Functionally, MUI packs for a certain product perform the same task as localized versions of those product, but with some key technical differences. While both localized versions of software and MUI versions display menus and dialogs in the targeted language, only localized versions have translated file and folder names. A localized version of Windows translates the base operating system, as well as all included programs, including file and folder names, objects names, strings in registry, and any other internal strings used by Windows into a particular language. Localized versions of Windows support upgrading from a previous localized version and user interface resources are completely localized, which is not the case for MUI versions of a product. MUI versions of a product do not contain translated administrative functions such as registry entries and items in Microsoft Management Console. The advantage of using MUIs over localized versions is each user on a computer could use a different language MUI without requiring different versions of software installed and dealing with the conflicts that could arise as a result. For example, using MUI technology, any version of Windows can host Windows applications in any other language.

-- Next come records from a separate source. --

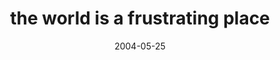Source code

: ---
layout: base.njk
title : 'the world is a frustrating place' 
view_title : 'the world is a frustrating place' 
year : '2004' 
date : '2004-05-25' 
img_file : '/drawing/theworldisafrustratingplace.png' 
html_file : 'theworldisafrustratingplace' 
next_html : 'helivessofarawayfromme.html' 
year_order : '93' 
permalink : "title/{{html_file}}.html"
---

MUI products are available only through volume agreements from Microsoft. They are not available through retail channels. However, some OEMs distribute the product.
Up to Windows XP, MUI packs for a product are applied on top of an English version to provide a localized user experience. Windows Vista further advances MUI technology with support for single, language-neutral, language-independent binary files supporting multiple language skins, with the language-specific resources contained in separate binaries. The MUI architecture separates the language resources for the user interface from the binary code of the operating system. This separation makes it possible to change languages completely without changing the core binaries of Windows Vista, or to have multiple languages installed on the same computer while using the same core binaries. Languages are applied as language packs containing the resources required to localize part of or the entire user interface in Windows Vista.
Beginning with Windows Vista, the set of associated MUI APIs are also made available to developers for application development.